(Stored data entries)
—————
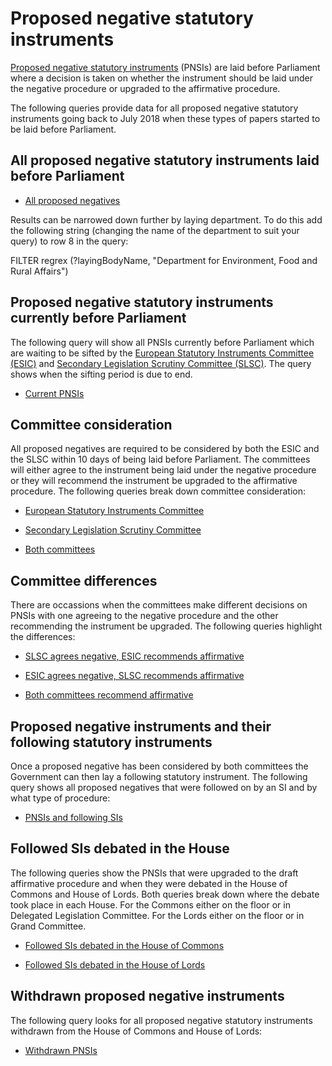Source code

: # Proposed negative statutory instruments

[Proposed negative statutory instruments](https://ukparliament.github.io/ontologies/procedure/procedure-ontology.html) (PNSIs) are laid before Parliament where a decision is taken on whether the instrument should be laid under the negative procedure or upgraded to the affirmative procedure. 

The following queries provide data for all proposed negative statutory instruments going back to July 2018 when these types of papers started to be laid before Parliament. 

## All proposed negative statutory instruments laid before Parliament

* [All proposed negatives](https://api.parliament.uk/sparql#query=PREFIX+rdf%3A+%3Chttp%3A%2F%2Fwww.w3.org%2F1999%2F02%2F22-rdf-syntax-ns%23%3E%0APREFIX+rdfs%3A+%3Chttp%3A%2F%2Fwww.w3.org%2F2000%2F01%2Frdf-schema%23%3E%0APREFIX+%3A+%3Chttps%3A%2F%2Fid.parliament.uk%2Fschema%2F%3E%0ASELECT+*++WHERE+%7B%0A%0A++%3FproposedInstrument+%3Aname+%3Fname.%0A++%3FproposedInstrument+%3AlaidThingHasLaying%2F%3AlayingHasLayingBody%2F%3Aname+%3FlayingBodyName.%0A++%0A++%3FproposedInstrument+%3AworkPackagedThingHasWorkPackage+%3Fworkpackage.%0A++%3Fworkpackage+%3AworkPackageHasProcedure+%3Fprocedure.%0A+%0A++%3Fprocedure+%3Aname+%3FprocedureName.%0A++VALUES+%3FprocedureName+%7B%22Proposed+negative+statutory+instrument%22+%7D%0A+%0A%7D+%0AGROUP+BY+%3FproposedInstrument+%3Fname%09%3FlayingBodyName+%3Fworkpackage+%3Fprocedure+%3Fwithdrawn+%3FprocedureName+%3Fstatutoryinstrument&contentTypeConstruct=text%2Fturtle&contentTypeSelect=application%2Fsparql-results%2Bjson&endpoint=https%3A%2F%2Fapi.parliament.uk%2Fsparql&requestMethod=POST&tabTitle=Query+2&headers=%7B%7D&outputFormat=table)

Results can be narrowed down further by laying department. To do this add the following string (changing the name of the department to suit your query) to row 8 in the query:

FILTER regrex (?layingBodyName, "Department for Environment, Food and Rural Affairs") 

## Proposed negative statutory instruments currently before Parliament

The following query will show all PNSIs currently before Parliament which are waiting to be sifted by the [European Statutory Instruments Committee (ESIC)](https://www.parliament.uk/business/committees/committees-a-z/commons-select/european-statutory-instruments/) and [Secondary Legislation Scrutiny Committee (SLSC)](https://www.parliament.uk/business/committees/committees-a-z/lords-select/secondary-legislation-scrutiny-committee/). The query shows when the sifting period is due to end. 

* [Current PNSIs](https://api.parliament.uk/sparql#query=PREFIX+rdf%3A+%3Chttp%3A%2F%2Fwww.w3.org%2F1999%2F02%2F22-rdf-syntax-ns%23%3E%0APREFIX+rdfs%3A+%3Chttp%3A%2F%2Fwww.w3.org%2F2000%2F01%2Frdf-schema%23%3E%0APREFIX+%3A+%3Chttps%3A%2F%2Fid.parliament.uk%2Fschema%2F%3E%0ASELECT+*++WHERE+%7B%0A%0A++%3FproposedInstrument+%3Aname+%3Fname.%0A++%3FproposedInstrument+%3AlaidThingHasLaying%2F%3AlayingHasLayingBody%2F%3Aname+%3FlayingBodyName.%0A++%3FproposedInstrument+%3AlaidThingHasLaying%2F%3AlayingDate+%3FlaidDate.++%0A++%3FproposedInstrument+%3AworkPackagedThingHasWorkPackage+%3Fworkpackage.%0A++%3Fworkpackage+%3AworkPackageHasProcedure+%3Fprocedure.%0A+%0A++%3Fprocedure+%3Aname+%3FprocedureName.%0A++VALUES+%3FprocedureName+%7B%22Proposed+negative+statutory+instrument%22+%7D%0A++%0A+++%3Fworkpackage+%3AworkPackageHasBusinessItem+%3Fbusinessitem+.%0A++%3Fbusinessitem+%3AbusinessItemHasProcedureStep%2F%3Aname+%3FSiftingPeriodEnds%3B%0A+++++++++++++++++++++++++++++++++++++++++++++%3Adate+%3FbusinessitemDate.%0A++++++++++++++++++++++++++++++++++++++++++++%0A++FILTER+(%3FSiftingPeriodEnds+IN+(%22Committee+sifting+period+ends%22))%0A+++filter+not+exists+%7B%0A++%3Fworkpackage+%3AworkPackageHasBusinessItem%2F%3AbusinessItemHasProcedureStep%2F%3Aname+%3Fconcluded.%0A++VALUES+%3Fconcluded+%7B+%22Procedure+concluded+in+the+House+of+Commons+and+the+House+of+Lords%22%7D%0A%0A++%7D%0A+%0A%7D+%0AGROUP+BY+%3FproposedInstrument+%3Fname%09%3FlayingBodyName+%3FlaidDate+%3Fworkpackage+%3Fprocedure+%3FSiftingPeriodEnds+%3Fbusinessitem+%3FbusinessitemDate+%3Fconcluded+%3FprocedureName+&contentTypeConstruct=text%2Fturtle&contentTypeSelect=application%2Fsparql-results%2Bjson&endpoint=https%3A%2F%2Fapi.parliament.uk%2Fsparql&requestMethod=POST&tabTitle=Query+2&headers=%7B%7D&outputFormat=table) 

## Committee consideration

All proposed negatives are required to be considered by both the ESIC and the SLSC within 10 days of being laid before Parliament. The committees will either agree to the instrument being laid under the negative procedure or they will recommend the instrument be upgraded to the affirmative procedure. The following queries break down committee consideration:

* [European Statutory Instruments Committee](https://api.parliament.uk/sparql#query=PREFIX+rdf%3A+%3Chttp%3A%2F%2Fwww.w3.org%2F1999%2F02%2F22-rdf-syntax-ns%23%3E%0APREFIX+rdfs%3A+%3Chttp%3A%2F%2Fwww.w3.org%2F2000%2F01%2Frdf-schema%23%3E%0APREFIX+%3A+%3Chttps%3A%2F%2Fid.parliament.uk%2Fschema%2F%3E%0ASELECT+*++WHERE+%7B%0A%0A++%3FproposedInstrument+%3Aname+%3Fname.%0A++%3FproposedInstrument+%3AlaidThingHasLaying%2F%3AlayingHasLayingBody%2F%3Aname+%3FlayingBodyName.%0A++%3FproposedInstrument+%3AlaidThingHasLaying%2F%3AlayingDate+%3FlaidDate.++%0A++%3FproposedInstrument+%3AworkPackagedThingHasWorkPackage+%3Fworkpackage.%0A++%3Fworkpackage+%3AworkPackageHasProcedure+%3Fprocedure.%0A+%0A++%3Fprocedure+%3Aname+%3FprocedureName.%0A++VALUES+%3FprocedureName+%7B%22Proposed+negative+statutory+instrument%22+%7D%0A++%0A+++%3Fworkpackage+%3AworkPackageHasBusinessItem+%3Fbusinessitem+.%0A++%3Fbusinessitem+%3AbusinessItemHasProcedureStep%2F%3Aname+%3FSiftingPeriodEnds%3B%0A+++++++++++++++++++++++++++++++++++++++++++++%3Adate+%3FbusinessitemDate.%0A++++++++++++++++++++++++++++++++++++++++++++%0A++FILTER+(%3FSiftingPeriodEnds+IN+(%22Committee+sifting+period+ends%22))%0A+++filter+not+exists+%7B%0A++%3Fworkpackage+%3AworkPackageHasBusinessItem%2F%3AbusinessItemHasProcedureStep%2F%3Aname+%3Fconcluded.%0A++VALUES+%3Fconcluded+%7B+%22Procedure+concluded+in+the+House+of+Commons+and+the+House+of+Lords%22%7D%0A%0A++%7D%0A+%0A%7D+%0AGROUP+BY+%3FproposedInstrument+%3Fname%09%3FlayingBodyName+%3FlaidDate+%3Fworkpackage+%3Fprocedure+%3FSiftingPeriodEnds+%3Fbusinessitem+%3FbusinessitemDate+%3Fconcluded+%3FprocedureName+&contentTypeConstruct=text%2Fturtle&contentTypeSelect=application%2Fsparql-results%2Bjson&endpoint=https%3A%2F%2Fapi.parliament.uk%2Fsparql&requestMethod=POST&tabTitle=Query+2&headers=%7B%7D&outputFormat=table) 

* [Secondary Legislation Scrutiny Committee](https://api.parliament.uk/sparql#query=PREFIX+rdf%3A+%3Chttp%3A%2F%2Fwww.w3.org%2F1999%2F02%2F22-rdf-syntax-ns%23%3E%0APREFIX+rdfs%3A+%3Chttp%3A%2F%2Fwww.w3.org%2F2000%2F01%2Frdf-schema%23%3E%0APREFIX+%3A+%3Chttps%3A%2F%2Fid.parliament.uk%2Fschema%2F%3E%0ASELECT+*++WHERE+%7B%0A%0A++%3FproposedInstrument+%3Aname+%3Fname.%0A++%3FproposedInstrument+%3AlaidThingHasLaying%2F%3AlayingHasLayingBody%2F%3Aname+%3FlayingBodyName.%0A++%3FproposedInstrument+%3AlaidThingHasLaying%2F%3AlayingDate+%3FlaidDate.++%0A++%3FproposedInstrument+%3AworkPackagedThingHasWorkPackage+%3Fworkpackage.%0A++%3Fworkpackage+%3AworkPackageHasProcedure+%3Fprocedure.%0A+%0A++%3Fprocedure+%3Aname+%3FprocedureName.%0A++VALUES+%3FprocedureName+%7B%22Proposed+negative+statutory+instrument%22+%7D%0A++%0A+++%3Fworkpackage+%3AworkPackageHasBusinessItem+%3Fbusinessitem+.%0A++%3Fbusinessitem+%3AbusinessItemHasProcedureStep%2F%3Aname+%3FSiftingPeriodEnds%3B%0A+++++++++++++++++++++++++++++++++++++++++++++%3Adate+%3FbusinessitemDate.%0A++++++++++++++++++++++++++++++++++++++++++++%0A++FILTER+(%3FSiftingPeriodEnds+IN+(%22Committee+sifting+period+ends%22))%0A+++filter+not+exists+%7B%0A++%3Fworkpackage+%3AworkPackageHasBusinessItem%2F%3AbusinessItemHasProcedureStep%2F%3Aname+%3Fconcluded.%0A++VALUES+%3Fconcluded+%7B+%22Procedure+concluded+in+the+House+of+Commons+and+the+House+of+Lords%22%7D%0A%0A++%7D%0A+%0A%7D+%0AGROUP+BY+%3FproposedInstrument+%3Fname%09%3FlayingBodyName+%3FlaidDate+%3Fworkpackage+%3Fprocedure+%3FSiftingPeriodEnds+%3Fbusinessitem+%3FbusinessitemDate+%3Fconcluded+%3FprocedureName+&contentTypeConstruct=text%2Fturtle&contentTypeSelect=application%2Fsparql-results%2Bjson&endpoint=https%3A%2F%2Fapi.parliament.uk%2Fsparql&requestMethod=POST&tabTitle=Query+2&headers=%7B%7D&outputFormat=table)

* [Both committees](https://api.parliament.uk/sparql#query=PREFIX+rdf%3A+%3Chttp%3A%2F%2Fwww.w3.org%2F1999%2F02%2F22-rdf-syntax-ns%23%3E%0APREFIX+rdfs%3A+%3Chttp%3A%2F%2Fwww.w3.org%2F2000%2F01%2Frdf-schema%23%3E%0APREFIX+%3A+%3Chttps%3A%2F%2Fid.parliament.uk%2Fschema%2F%3E%0ASELECT+*++WHERE+%7B%0A%0A++%3FproposedInstrument+%3Aname+%3Fname.%0A++%3FproposedInstrument+%3AlaidThingHasLaying%2F%3AlayingHasLayingBody%2F%3Aname+%3FlayingBodyName.%0A++%3FproposedInstrument+%3AlaidThingHasLaying%2F%3AlayingDate+%3FlaidDate.++%0A++%3FproposedInstrument+%3AworkPackagedThingHasWorkPackage+%3Fworkpackage.%0A++%3Fworkpackage+%3AworkPackageHasProcedure+%3Fprocedure.%0A+%0A++%3Fprocedure+%3Aname+%3FprocedureName.%0A++VALUES+%3FprocedureName+%7B%22Proposed+negative+statutory+instrument%22+%7D%0A++%0A+++%3Fworkpackage+%3AworkPackageHasBusinessItem+%3Fbusinessitem+.%0A++%3Fbusinessitem+%3AbusinessItemHasProcedureStep%2F%3Aname+%3FSiftingPeriodEnds%3B%0A+++++++++++++++++++++++++++++++++++++++++++++%3Adate+%3FbusinessitemDate.%0A++++++++++++++++++++++++++++++++++++++++++++%0A++FILTER+(%3FSiftingPeriodEnds+IN+(%22Committee+sifting+period+ends%22))%0A+++filter+not+exists+%7B%0A++%3Fworkpackage+%3AworkPackageHasBusinessItem%2F%3AbusinessItemHasProcedureStep%2F%3Aname+%3Fconcluded.%0A++VALUES+%3Fconcluded+%7B+%22Procedure+concluded+in+the+House+of+Commons+and+the+House+of+Lords%22%7D%0A%0A++%7D%0A+%0A%7D+%0AGROUP+BY+%3FproposedInstrument+%3Fname%09%3FlayingBodyName+%3FlaidDate+%3Fworkpackage+%3Fprocedure+%3FSiftingPeriodEnds+%3Fbusinessitem+%3FbusinessitemDate+%3Fconcluded+%3FprocedureName+&contentTypeConstruct=text%2Fturtle&contentTypeSelect=application%2Fsparql-results%2Bjson&endpoint=https%3A%2F%2Fapi.parliament.uk%2Fsparql&requestMethod=POST&tabTitle=Query+2&headers=%7B%7D&outputFormat=table)

## Committee differences

There are occassions when the committees make different decisions on PNSIs with one agreeing to the negative procedure and the other recommending the instrument be upgraded. The following queries highlight the differences:

* [SLSC agrees negative, ESIC recommends affirmative](https://api.parliament.uk/sparql#query=PREFIX+rdf%3A+%3Chttp%3A%2F%2Fwww.w3.org%2F1999%2F02%2F22-rdf-syntax-ns%23%3E%0APREFIX+rdfs%3A+%3Chttp%3A%2F%2Fwww.w3.org%2F2000%2F01%2Frdf-schema%23%3E%0APREFIX+%3A+%3Chttps%3A%2F%2Fid.parliament.uk%2Fschema%2F%3E%0ASELECT+*++WHERE+%7B%0A%0A++%3FproposedInstrument+%3Aname+%3Fname.%0A++%3FproposedInstrument+%3AlaidThingHasLaying%2F%3AlayingHasLayingBody%2F%3Aname+%3FlayingBodyName.%0A++%3FproposedInstrument+%3AworkPackagedThingHasWorkPackage+%3Fworkpackage.%0A++++%0A++%3Fworkpackage+%3AworkPackageHasBusinessItem%2F%3AbusinessItemHasProcedureStep%2F%3Aname+%3FSLSC.%0A++VALUES+%3FSLSC+%7B+%22The+Secondary+Legislation+Scrutiny+Committee+(SLSC)+agreed+that+the+instrument+should+follow+the+negative+procedure%22%7D%0A%3Fworkpackage+%3AworkPackageHasBusinessItem%2F+%3AbusinessItemHasProcedureStep%2F+%3Aname+%3FESIC.%0A++VALUES+%3FESIC+%7B+%22The+European+Statutory+Instruments+Committee+(ESIC)+recommended+that+the+instrument+should+follow+the+affirmative+procedure%22%7D%0A++%0A++%0A%0A%7D+%0AGROUP+BY+%3FproposedInstrument+%3Fname+%3FlayingBodyName+%3Fworkpackage+%3FESIC+%3FSLSC+%3FSI+%3FSIname+%3FSIworkpackage+%3Fprocedure+%3FprocedureName%0A&contentTypeConstruct=text%2Fturtle&contentTypeSelect=application%2Fsparql-results%2Bjson&endpoint=https%3A%2F%2Fapi.parliament.uk%2Fsparql&requestMethod=POST&tabTitle=PNSIs+-+SLSC+neg%2C+ESIC+affirm&headers=%7B%7D&outputFormat=table)

* [ESIC agrees negative, SLSC recommends affirmative](https://api.parliament.uk/sparql#query=PREFIX+rdf%3A+%3Chttp%3A%2F%2Fwww.w3.org%2F1999%2F02%2F22-rdf-syntax-ns%23%3E%0APREFIX+rdfs%3A+%3Chttp%3A%2F%2Fwww.w3.org%2F2000%2F01%2Frdf-schema%23%3E%0APREFIX+%3A+%3Chttps%3A%2F%2Fid.parliament.uk%2Fschema%2F%3E%0ASELECT+*++WHERE+%7B%0A%0A++%3FproposedInstrument+%3Aname+%3Fname.%0A++%3FproposedInstrument+%3AlaidThingHasLaying%2F%3AlayingHasLayingBody%2F%3Aname+%3FlayingBodyName.%0A++%3FproposedInstrument+%3AworkPackagedThingHasWorkPackage+%3Fworkpackage.%0A++++%0A++%3Fworkpackage+%3AworkPackageHasBusinessItem%2F%3AbusinessItemHasProcedureStep%2F%3Aname+%3FSLSC.%0A++VALUES+%3FSLSC+%7B+%22The+Secondary+Legislation+Scrutiny+Committee+(SLSC)+agreed+that+the+instrument+should+follow+the+negative+procedure%22%7D%0A%3Fworkpackage+%3AworkPackageHasBusinessItem%2F+%3AbusinessItemHasProcedureStep%2F+%3Aname+%3FESIC.%0A++VALUES+%3FESIC+%7B+%22The+European+Statutory+Instruments+Committee+(ESIC)+recommended+that+the+instrument+should+follow+the+affirmative+procedure%22%7D%0A++%0A++%0A%0A%7D+%0AGROUP+BY+%3FproposedInstrument+%3Fname+%3FlayingBodyName+%3Fworkpackage+%3FESIC+%3FSLSC+%3FSI+%3FSIname+%3FSIworkpackage+%3Fprocedure+%3FprocedureName%0A&contentTypeConstruct=text%2Fturtle&contentTypeSelect=application%2Fsparql-results%2Bjson&endpoint=https%3A%2F%2Fapi.parliament.uk%2Fsparql&requestMethod=POST&tabTitle=PNSIs+-+SLSC+neg%2C+ESIC+affirm&headers=%7B%7D&outputFormat=table)

* [Both committees recommend affirmative](https://api.parliament.uk/sparql#query=PREFIX+rdf%3A+%3Chttp%3A%2F%2Fwww.w3.org%2F1999%2F02%2F22-rdf-syntax-ns%23%3E%0APREFIX+rdfs%3A+%3Chttp%3A%2F%2Fwww.w3.org%2F2000%2F01%2Frdf-schema%23%3E%0APREFIX+%3A+%3Chttps%3A%2F%2Fid.parliament.uk%2Fschema%2F%3E%0ASELECT+*++WHERE+%7B%0A%0A++%3FproposedInstrument+%3Aname+%3Fname.%0A++%3FproposedInstrument+%3AlaidThingHasLaying%2F%3AlayingHasLayingBody%2F%3Aname+%3FlayingBodyName.%0A++%3FproposedInstrument+%3AworkPackagedThingHasWorkPackage+%3Fworkpackage.%0A++%3Fworkpackage+%3AworkPackageHasProcedure+%3Fprocedure.%0A++%0A++%3Fworkpackage+%3AworkPackageHasBusinessItem%2F%3AbusinessItemHasProcedureStep%2F%3Aname+%3FESIC.%0A+VALUES+%3FESIC+%7B+%22The+European+Statutory+Instruments+Committee+(ESIC)+recommended+that+the+instrument+should+follow+the+affirmative+procedure%22%7D%0A%3Fworkpackage+%3AworkPackageHasBusinessItem%2F+%3AbusinessItemHasProcedureStep%2F+%3Aname+%3FSLSC.%0A++VALUES+%3FSLSC+%7B+%22The+Secondary+Legislation+Scrutiny+Committee+(SLSC)+recommended+that+the+instrument+should+follow+the+affirmative+procedure%22%7D%0A++%0A++%3Fprocedure+%3Aname+%3FprocedureName.%0A++VALUES+%3FprocedureName+%7B%22Proposed+negative+statutory+instrument%22+%7D%0A+%0A%7D+%0AGROUP+BY+%3FproposedInstrument+%3Fname%09%3FlayingBodyName+%3Fworkpackage+%3Fprocedure+%3FESIC+%3FSLSC+%3FprocedureName+&contentTypeConstruct=text%2Fturtle&contentTypeSelect=application%2Fsparql-results%2Bjson&endpoint=https%3A%2F%2Fapi.parliament.uk%2Fsparql&requestMethod=POST&tabTitle=SLSC%2FESIC+both+recommend+affirmative&headers=%7B%7D&outputFormat=table) 

## Proposed negative instruments and their following statutory instruments

Once a proposed negative has been considered by both committees the Government can then lay a following statutory instrument. The following query shows all proposed negatives that were followed on by an SI and by what type of procedure:

* [PNSIs and following SIs](https://api.parliament.uk/sparql#query=PREFIX+rdf%3A+%3Chttp%3A%2F%2Fwww.w3.org%2F1999%2F02%2F22-rdf-syntax-ns%23%3E%0APREFIX+rdfs%3A+%3Chttp%3A%2F%2Fwww.w3.org%2F2000%2F01%2Frdf-schema%23%3E%0APREFIX+%3A+%3Chttps%3A%2F%2Fid.parliament.uk%2Fschema%2F%3E%0ASELECT+*++WHERE+%7B%0A%0A++%3FproposedInstrument+%3Aname+%3Fname.%0A++%3FproposedInstrument+%3AlaidThingHasLaying%2F%3AlayingHasLayingBody%2F%3Aname+%3FlayingBodyName.%0A++++%3FproposedInstrument+%3AproposedNegativeStatutoryInstrumentPaperPrecedesStatutoryInstrumentPaper+%3Fsi.%0A+++%3Fsi+%3AworkPackagedThingHasWorkPackage+%3Fworkpackage.%0A++%3Fsi+%3Aname+%3FSIname.%0A++%3Fworkpackage+%3AworkPackageHasProcedure+%3Fprocedure.%0A++%3Fprocedure+%3Aname+%3FprocedureName.%0A++%0A%7D+%0AGROUP+BY+%3FproposedInstrument+%3Fname+%3FlayingBodyName+%3Fsi+%3FSIname+%3Fworkpackage+%3Fprocedure+%3FprocedureName+&contentTypeConstruct=text%2Fturtle&contentTypeSelect=application%2Fsparql-results%2Bjson&endpoint=https%3A%2F%2Fapi.parliament.uk%2Fsparql&requestMethod=POST&tabTitle=PNSIs+with+followed+SIs&headers=%7B%7D&outputFormat=table) 

## Followed SIs debated in the House 

The following queries show the PNSIs that were upgraded to the draft affirmative procedure and when they were debated in the House of Commons and House of Lords. Both queries break down where the debate took place in each House. For the Commons either on the floor or in Delegated Legislation Committee. For the Lords either on the floor or in Grand Committee.

* [Followed SIs debated in the House of Commons](https://api.parliament.uk/sparql#query=PREFIX+rdf%3A+%3Chttp%3A%2F%2Fwww.w3.org%2F1999%2F02%2F22-rdf-syntax-ns%23%3E%0APREFIX+rdfs%3A+%3Chttp%3A%2F%2Fwww.w3.org%2F2000%2F01%2Frdf-schema%23%3E%0APREFIX+%3A+%3Chttps%3A%2F%2Fid.parliament.uk%2Fschema%2F%3E%0ASELECT+*++WHERE+%7B%0A%0A++%3FproposedInstrument+%3Aname+%3Fname.%0A++%3FproposedInstrument+%3AlaidThingHasLaying%2F%3AlayingHasLayingBody%2F%3Aname+%3FlayingBodyName.%0A++++%3FproposedInstrument+%3AproposedNegativeStatutoryInstrumentPaperPrecedesStatutoryInstrumentPaper+%3Fsi.%0A+++%3Fsi+%3AworkPackagedThingHasWorkPackage+%3Fworkpackage.%0A++%3Fsi+%3Aname+%3FSIname.%0A++%3Fworkpackage+%3AworkPackageHasProcedure+%3Fprocedure.%0A++%3Fprocedure+%3Aname+%3FprocedureName.%0A++%0A%7D+%0AGROUP+BY+%3FproposedInstrument+%3Fname+%3FlayingBodyName+%3Fsi+%3FSIname+%3Fworkpackage+%3Fprocedure+%3FprocedureName+&contentTypeConstruct=text%2Fturtle&contentTypeSelect=application%2Fsparql-results%2Bjson&endpoint=https%3A%2F%2Fapi.parliament.uk%2Fsparql&requestMethod=POST&tabTitle=PNSIs+with+followed+SIs&headers=%7B%7D&outputFormat=table)

* [Followed SIs debated in the House of Lords](https://api.parliament.uk/sparql#query=PREFIX+rdf%3A+%3Chttp%3A%2F%2Fwww.w3.org%2F1999%2F02%2F22-rdf-syntax-ns%23%3E%0APREFIX+rdfs%3A+%3Chttp%3A%2F%2Fwww.w3.org%2F2000%2F01%2Frdf-schema%23%3E%0APREFIX+%3A+%3Chttps%3A%2F%2Fid.parliament.uk%2Fschema%2F%3E%0ASELECT+*++WHERE+%7B%0A%0A++%3FproposedInstrument+%3Aname+%3Fname.%0A++%3FproposedInstrument+%3AlaidThingHasLaying%2F%3AlayingHasLayingBody%2F%3Aname+%3FlayingBodyName.%0A++++%3FproposedInstrument+%3AproposedNegativeStatutoryInstrumentPaperPrecedesStatutoryInstrumentPaper+%3Fsi.%0A+++%3Fsi+%3AworkPackagedThingHasWorkPackage+%3Fworkpackage.%0A++%3Fsi+%3Aname+%3FSIname.%0A++%3Fworkpackage+%3AworkPackageHasProcedure+%3Fprocedure.%0A++%3Fprocedure+%3Aname+%3FprocedureName.%0A++%0A%7D+%0AGROUP+BY+%3FproposedInstrument+%3Fname+%3FlayingBodyName+%3Fsi+%3FSIname+%3Fworkpackage+%3Fprocedure+%3FprocedureName+&contentTypeConstruct=text%2Fturtle&contentTypeSelect=application%2Fsparql-results%2Bjson&endpoint=https%3A%2F%2Fapi.parliament.uk%2Fsparql&requestMethod=POST&tabTitle=PNSIs+with+followed+SIs&headers=%7B%7D&outputFormat=table)

## Withdrawn proposed negative instruments

The following query looks for all proposed negative statutory instruments withdrawn from the House of Commons and House of Lords:

* [Withdrawn PNSIs](https://api.parliament.uk/sparql#query=PREFIX+rdf%3A+%3Chttp%3A%2F%2Fwww.w3.org%2F1999%2F02%2F22-rdf-syntax-ns%23%3E%0APREFIX+rdfs%3A+%3Chttp%3A%2F%2Fwww.w3.org%2F2000%2F01%2Frdf-schema%23%3E%0APREFIX+%3A+%3Chttps%3A%2F%2Fid.parliament.uk%2Fschema%2F%3E%0ASELECT+*++WHERE+%7B%0A%0A++%3FproposedInstrument+%3Aname+%3Fname.%0A++%3FproposedInstrument+%3AlaidThingHasLaying%2F%3AlayingHasLayingBody%2F%3Aname+%3FlayingBodyName.%0A++++%3FproposedInstrument+%3AproposedNegativeStatutoryInstrumentPaperPrecedesStatutoryInstrumentPaper+%3Fsi.%0A+++%3Fsi+%3AworkPackagedThingHasWorkPackage+%3Fworkpackage.%0A++%3Fsi+%3Aname+%3FSIname.%0A++%3Fworkpackage+%3AworkPackageHasProcedure+%3Fprocedure.%0A++%3Fprocedure+%3Aname+%3FprocedureName.%0A++%0A%7D+%0AGROUP+BY+%3FproposedInstrument+%3Fname+%3FlayingBodyName+%3Fsi+%3FSIname+%3Fworkpackage+%3Fprocedure+%3FprocedureName+&contentTypeConstruct=text%2Fturtle&contentTypeSelect=application%2Fsparql-results%2Bjson&endpoint=https%3A%2F%2Fapi.parliament.uk%2Fsparql&requestMethod=POST&tabTitle=PNSIs+with+followed+SIs&headers=%7B%7D&outputFormat=table)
—————
◆ WHAT YOU HAVE TO DO:
The lines to return are those in the records above that hold the word "were".

◆ WRITTEN RESPONSE:
Once a proposed negative has been considered by both committees the Government can then lay a following statutory instrument. The following query shows all proposed negatives that were followed on by an SI and by what type of procedure:
The following queries show the PNSIs that were upgraded to the draft affirmative procedure and when they were debated in the House of Commons and House of Lords. Both queries break down where the debate took place in each House. For the Commons either on the floor or in Delegated Legislation Committee. For the Lords either on the floor or in Grand Committee.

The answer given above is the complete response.